Jim2, Minbean: both you guys are misinterpretting/distorting the meaning of the statement "The ability to play and enjoy ANY recording is one of the primary advantages of time/phase aligned speakers".
The GMA speakers do *NOT* cover-up bad recordings to make them sound good. That is *NOT* what is meant by the above statement.
I think that songwriter explained quite well what he meant to write. I cut & pasted his words here again: "Here's what i'm saying, and i'll try to put it as plain as possible. If your speaker has phase shift (most do) when you playback a distorted recording, the speaker's phase distortion is distorting everything that comes into it,including any recorded distortions, so your hearing distorted distortion. It's a multiplicative process, not additive."

From my personal experience I can vouch that bad recordings sound worse/much worse when the speaker adds its own distortion. The speaker's distortion sounds the worst of all the components in the audio chain, IMHO, because the phase shift put onto the music signal varies w/ frequency (because of the x-over circuit design). IOW, *IF* the speaker's distortion was constant over frequency I believe that the bad recordings would not have sounded so bad.
(it is true that the power amp's output is also freq dependent but IMHO the additional phase shift from this active circuit/power amp is much less than that from the passive speaker x-over network).
The GMA speakers have very little phase shift in the bulk of the audio band hence they allow the listener to listen to all of his/her music collection with far less fatigue than most other speaker offerings in the marketplace.
This is all that we are trying to convey to the other members posting in this thread. Hopefully this is comprehensible to all! :-)

I've heard the Merlin VSM-MM floor-stander. I can confidently say that the Merlin & GMA sonic signatures are close cousins more than anything else. I think that the TSM sonic signature will follow the Merlin house sound (unless Bobby has a split personality where he is making a floor-stander for home use & a monitor speaker for studio/pro use! I don't think so but I could be wrong).

Reading Minbean's latest posts I seem to be getting the feeling that he is looking for a studio/pro monitor to debug his amplifier designs.
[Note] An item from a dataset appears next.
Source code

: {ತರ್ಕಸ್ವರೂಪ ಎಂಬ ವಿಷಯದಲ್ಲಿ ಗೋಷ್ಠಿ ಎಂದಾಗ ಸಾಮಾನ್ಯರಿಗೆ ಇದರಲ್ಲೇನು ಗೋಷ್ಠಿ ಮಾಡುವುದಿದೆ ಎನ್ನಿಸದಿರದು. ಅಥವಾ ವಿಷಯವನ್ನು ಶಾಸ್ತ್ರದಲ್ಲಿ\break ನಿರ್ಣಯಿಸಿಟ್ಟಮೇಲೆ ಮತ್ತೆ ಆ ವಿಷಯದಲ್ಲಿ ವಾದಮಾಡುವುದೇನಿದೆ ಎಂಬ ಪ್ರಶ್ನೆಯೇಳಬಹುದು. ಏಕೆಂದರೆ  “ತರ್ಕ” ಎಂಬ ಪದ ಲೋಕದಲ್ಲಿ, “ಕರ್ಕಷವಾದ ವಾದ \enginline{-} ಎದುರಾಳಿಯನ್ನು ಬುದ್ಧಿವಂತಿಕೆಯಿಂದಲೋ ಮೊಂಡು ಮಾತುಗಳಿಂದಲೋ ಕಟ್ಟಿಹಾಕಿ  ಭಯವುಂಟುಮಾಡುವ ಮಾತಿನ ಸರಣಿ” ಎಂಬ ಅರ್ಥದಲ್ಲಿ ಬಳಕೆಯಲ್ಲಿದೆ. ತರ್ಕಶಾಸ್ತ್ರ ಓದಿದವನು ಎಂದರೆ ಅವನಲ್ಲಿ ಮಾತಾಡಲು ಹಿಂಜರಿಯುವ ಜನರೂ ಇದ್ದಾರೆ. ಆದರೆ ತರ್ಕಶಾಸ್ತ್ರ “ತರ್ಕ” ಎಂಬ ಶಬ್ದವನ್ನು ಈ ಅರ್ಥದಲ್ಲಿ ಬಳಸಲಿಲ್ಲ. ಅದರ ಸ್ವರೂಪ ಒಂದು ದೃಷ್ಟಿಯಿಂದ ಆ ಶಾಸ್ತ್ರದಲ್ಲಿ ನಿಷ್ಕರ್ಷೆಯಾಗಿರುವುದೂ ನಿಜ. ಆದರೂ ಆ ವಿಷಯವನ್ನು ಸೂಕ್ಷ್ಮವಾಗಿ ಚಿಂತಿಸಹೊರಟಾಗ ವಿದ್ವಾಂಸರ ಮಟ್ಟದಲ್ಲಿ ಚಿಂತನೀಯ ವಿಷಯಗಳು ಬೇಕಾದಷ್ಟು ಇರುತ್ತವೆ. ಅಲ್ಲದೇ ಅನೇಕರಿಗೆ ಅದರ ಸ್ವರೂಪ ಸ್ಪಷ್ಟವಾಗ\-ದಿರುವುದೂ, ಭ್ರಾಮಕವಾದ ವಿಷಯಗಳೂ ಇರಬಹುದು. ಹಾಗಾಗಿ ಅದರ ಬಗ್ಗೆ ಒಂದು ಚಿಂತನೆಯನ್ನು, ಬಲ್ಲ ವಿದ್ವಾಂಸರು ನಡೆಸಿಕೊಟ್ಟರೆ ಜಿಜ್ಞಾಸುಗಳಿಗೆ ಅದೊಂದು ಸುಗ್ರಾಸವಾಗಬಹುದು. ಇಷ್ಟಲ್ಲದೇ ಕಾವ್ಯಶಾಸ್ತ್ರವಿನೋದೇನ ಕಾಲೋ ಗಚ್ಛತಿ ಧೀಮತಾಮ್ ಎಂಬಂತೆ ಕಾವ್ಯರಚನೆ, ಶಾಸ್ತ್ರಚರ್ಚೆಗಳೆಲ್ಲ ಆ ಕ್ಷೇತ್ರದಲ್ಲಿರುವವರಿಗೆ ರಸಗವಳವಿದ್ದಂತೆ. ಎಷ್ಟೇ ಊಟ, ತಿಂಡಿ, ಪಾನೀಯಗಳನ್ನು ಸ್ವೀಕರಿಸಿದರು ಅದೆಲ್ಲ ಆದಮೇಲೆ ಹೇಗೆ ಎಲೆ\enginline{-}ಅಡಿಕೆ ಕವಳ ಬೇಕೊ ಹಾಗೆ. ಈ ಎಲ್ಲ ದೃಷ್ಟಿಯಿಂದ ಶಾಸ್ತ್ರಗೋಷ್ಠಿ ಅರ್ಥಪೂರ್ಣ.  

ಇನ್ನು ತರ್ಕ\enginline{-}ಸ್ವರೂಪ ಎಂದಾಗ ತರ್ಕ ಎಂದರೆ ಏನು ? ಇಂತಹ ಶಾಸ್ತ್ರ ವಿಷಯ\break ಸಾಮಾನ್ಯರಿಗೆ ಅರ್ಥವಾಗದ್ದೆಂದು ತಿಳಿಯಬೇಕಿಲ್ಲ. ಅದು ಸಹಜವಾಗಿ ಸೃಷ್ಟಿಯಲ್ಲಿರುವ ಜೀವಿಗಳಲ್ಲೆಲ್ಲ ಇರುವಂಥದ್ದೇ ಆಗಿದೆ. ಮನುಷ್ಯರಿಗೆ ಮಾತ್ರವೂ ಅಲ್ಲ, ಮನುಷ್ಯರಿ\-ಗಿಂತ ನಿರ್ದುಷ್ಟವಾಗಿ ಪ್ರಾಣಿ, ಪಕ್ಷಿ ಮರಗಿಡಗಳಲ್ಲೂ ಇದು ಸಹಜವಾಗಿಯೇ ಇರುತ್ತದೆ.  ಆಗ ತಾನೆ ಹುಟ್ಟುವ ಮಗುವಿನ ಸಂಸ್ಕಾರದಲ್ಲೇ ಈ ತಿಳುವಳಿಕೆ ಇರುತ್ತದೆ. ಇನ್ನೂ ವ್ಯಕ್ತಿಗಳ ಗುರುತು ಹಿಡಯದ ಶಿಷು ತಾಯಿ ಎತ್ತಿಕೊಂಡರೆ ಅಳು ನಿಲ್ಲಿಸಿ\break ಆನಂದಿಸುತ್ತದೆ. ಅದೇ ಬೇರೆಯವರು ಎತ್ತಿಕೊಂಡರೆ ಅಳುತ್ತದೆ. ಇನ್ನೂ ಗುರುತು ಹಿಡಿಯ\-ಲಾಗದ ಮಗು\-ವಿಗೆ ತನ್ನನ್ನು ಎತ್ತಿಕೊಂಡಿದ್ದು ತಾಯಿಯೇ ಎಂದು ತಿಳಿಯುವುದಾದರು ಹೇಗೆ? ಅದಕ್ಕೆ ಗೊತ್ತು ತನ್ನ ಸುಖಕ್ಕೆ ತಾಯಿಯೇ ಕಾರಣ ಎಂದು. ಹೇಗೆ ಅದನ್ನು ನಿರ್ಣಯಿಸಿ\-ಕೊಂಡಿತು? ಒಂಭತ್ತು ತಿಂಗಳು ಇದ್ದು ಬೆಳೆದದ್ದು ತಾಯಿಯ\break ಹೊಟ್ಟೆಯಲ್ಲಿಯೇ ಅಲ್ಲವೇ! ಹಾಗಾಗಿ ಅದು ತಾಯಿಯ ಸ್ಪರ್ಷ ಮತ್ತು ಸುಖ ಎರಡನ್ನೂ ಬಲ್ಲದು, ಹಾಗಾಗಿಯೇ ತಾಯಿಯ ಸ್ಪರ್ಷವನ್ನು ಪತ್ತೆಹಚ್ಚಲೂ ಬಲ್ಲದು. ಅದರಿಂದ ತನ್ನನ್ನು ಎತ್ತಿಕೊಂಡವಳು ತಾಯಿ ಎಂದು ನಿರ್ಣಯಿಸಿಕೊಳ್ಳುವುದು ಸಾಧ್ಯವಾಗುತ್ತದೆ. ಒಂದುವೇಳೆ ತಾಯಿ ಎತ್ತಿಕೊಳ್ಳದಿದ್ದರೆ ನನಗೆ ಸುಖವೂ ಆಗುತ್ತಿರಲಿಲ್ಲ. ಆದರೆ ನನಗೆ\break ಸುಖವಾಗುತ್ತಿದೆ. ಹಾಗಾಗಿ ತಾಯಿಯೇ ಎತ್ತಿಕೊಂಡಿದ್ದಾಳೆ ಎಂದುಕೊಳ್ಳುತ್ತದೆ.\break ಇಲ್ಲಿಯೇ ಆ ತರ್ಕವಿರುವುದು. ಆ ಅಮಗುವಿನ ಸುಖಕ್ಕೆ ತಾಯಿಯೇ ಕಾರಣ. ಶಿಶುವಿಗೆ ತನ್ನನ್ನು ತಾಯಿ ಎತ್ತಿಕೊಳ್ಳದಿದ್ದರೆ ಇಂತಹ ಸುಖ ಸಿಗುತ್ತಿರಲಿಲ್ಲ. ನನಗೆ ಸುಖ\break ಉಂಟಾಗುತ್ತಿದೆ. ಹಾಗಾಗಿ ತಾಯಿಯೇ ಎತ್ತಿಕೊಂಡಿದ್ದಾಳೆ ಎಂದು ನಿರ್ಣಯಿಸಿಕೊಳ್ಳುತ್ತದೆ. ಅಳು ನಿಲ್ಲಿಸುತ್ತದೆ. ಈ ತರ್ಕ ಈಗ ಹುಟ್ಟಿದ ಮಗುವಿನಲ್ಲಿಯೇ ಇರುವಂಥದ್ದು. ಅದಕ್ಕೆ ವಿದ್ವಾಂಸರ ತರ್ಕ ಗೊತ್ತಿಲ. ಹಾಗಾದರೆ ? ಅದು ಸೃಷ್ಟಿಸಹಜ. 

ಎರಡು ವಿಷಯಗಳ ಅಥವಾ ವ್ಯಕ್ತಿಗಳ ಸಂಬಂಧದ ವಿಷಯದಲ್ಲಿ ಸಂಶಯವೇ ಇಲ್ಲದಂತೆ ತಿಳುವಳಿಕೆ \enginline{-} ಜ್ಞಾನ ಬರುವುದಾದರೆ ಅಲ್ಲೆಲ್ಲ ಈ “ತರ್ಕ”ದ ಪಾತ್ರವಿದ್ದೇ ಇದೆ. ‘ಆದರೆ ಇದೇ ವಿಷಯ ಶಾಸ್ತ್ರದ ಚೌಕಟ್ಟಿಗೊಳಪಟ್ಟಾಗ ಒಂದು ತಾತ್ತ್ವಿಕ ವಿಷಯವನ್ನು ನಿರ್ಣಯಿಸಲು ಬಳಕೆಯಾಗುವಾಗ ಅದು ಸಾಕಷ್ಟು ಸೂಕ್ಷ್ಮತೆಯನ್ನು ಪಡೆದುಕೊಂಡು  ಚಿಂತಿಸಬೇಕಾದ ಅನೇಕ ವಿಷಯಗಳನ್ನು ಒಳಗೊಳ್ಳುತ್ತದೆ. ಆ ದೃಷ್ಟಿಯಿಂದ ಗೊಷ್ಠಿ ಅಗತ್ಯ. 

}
Correct?
If so, the GMA speakers are not (to the best of my knowledge) made for studio/pro monitoring use. They are meant for listening in the home environment.
If minbean is looking for studio/pro monitors how about the Rogers LS3/5a or some spin-off of this model (harbeth, Sterling, etc). Alternately, a Tannoy DMT series (owned by nearly every studio in the world) will also make an excellent monitor for this purpose.
I find this issue of making all of one's recordings sound good very interesting. It is something I look for in components, but probably would not were I a reviewer or designer. However, I don't think about it as making poor recordings sound good, which could be an exercise in covering up. Rather, I think of it as extracting and communicating all the music from all my recordings. Systems that only sound good with the best recordings lead to music collections that are heavy on Brazilian female vocalists accompanied by acoustic guitars and shakers. Puke.
hi drubin,
if you take a speaker that has flaws or a character of its own and combine that with a flawed recording and those flaws are embellished, you can end up with a mess. but if you take a flawed recording and play it through a neutral and accurate design, then the faults can become more listenable and the music can then be appreciated. that is the point. no one is trying to make a speaker that covers up faults.
and bombaywalla,
i specifically used a very soft tone so nothing could ever be taken as mud slinging and because i am a gentleman, i do not ever do this as a rule unless provoked and that rarely happens. i have respect for gma products and will not say anything against them.
so why not leave a man alone who is enjoying his new purchase instead of grinding away at him. he said he was offended already, what does that tell you.
here i am sticking up for my customer and not his speakers.